→ Work required
Beneath this task is a listing; tally its lines that contain "frac" and give only the total.

→ Available data
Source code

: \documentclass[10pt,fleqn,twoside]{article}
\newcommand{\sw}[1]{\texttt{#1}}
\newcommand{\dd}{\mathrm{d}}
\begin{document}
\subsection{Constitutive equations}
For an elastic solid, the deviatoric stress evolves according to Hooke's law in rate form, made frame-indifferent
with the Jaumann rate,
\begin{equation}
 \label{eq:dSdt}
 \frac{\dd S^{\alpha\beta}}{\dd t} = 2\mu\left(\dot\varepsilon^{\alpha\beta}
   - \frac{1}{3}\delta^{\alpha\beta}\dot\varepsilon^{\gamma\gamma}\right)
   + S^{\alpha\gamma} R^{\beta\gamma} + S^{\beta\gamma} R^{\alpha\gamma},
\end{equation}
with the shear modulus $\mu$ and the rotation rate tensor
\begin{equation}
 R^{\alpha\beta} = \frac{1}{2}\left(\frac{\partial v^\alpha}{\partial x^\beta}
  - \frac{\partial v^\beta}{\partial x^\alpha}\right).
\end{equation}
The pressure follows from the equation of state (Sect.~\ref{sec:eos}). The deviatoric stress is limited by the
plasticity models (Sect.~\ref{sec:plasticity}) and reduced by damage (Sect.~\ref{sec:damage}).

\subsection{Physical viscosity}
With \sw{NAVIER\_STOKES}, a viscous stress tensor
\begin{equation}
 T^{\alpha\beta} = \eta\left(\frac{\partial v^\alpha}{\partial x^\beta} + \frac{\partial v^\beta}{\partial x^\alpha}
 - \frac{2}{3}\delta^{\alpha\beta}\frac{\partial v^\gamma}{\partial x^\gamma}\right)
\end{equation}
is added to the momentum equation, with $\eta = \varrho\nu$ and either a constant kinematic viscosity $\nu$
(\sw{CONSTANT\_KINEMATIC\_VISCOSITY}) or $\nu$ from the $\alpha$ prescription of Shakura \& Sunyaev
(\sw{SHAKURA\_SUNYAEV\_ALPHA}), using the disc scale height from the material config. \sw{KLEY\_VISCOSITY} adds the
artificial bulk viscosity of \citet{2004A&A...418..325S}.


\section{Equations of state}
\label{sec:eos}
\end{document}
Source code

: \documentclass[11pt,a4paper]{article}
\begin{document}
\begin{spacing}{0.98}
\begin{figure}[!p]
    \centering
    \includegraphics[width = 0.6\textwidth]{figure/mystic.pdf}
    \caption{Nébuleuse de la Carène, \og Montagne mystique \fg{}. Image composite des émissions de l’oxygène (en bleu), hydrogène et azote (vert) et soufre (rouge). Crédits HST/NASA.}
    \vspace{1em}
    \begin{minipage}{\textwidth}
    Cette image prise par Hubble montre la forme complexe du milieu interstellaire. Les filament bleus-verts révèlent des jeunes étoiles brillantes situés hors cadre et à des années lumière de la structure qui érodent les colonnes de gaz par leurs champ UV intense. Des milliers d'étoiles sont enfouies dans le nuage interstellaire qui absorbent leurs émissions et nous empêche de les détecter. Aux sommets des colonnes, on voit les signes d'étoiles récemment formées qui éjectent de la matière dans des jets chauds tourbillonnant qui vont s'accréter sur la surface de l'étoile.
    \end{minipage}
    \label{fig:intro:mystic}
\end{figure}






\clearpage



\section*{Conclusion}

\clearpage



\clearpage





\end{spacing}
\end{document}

→ Output of the exercise
6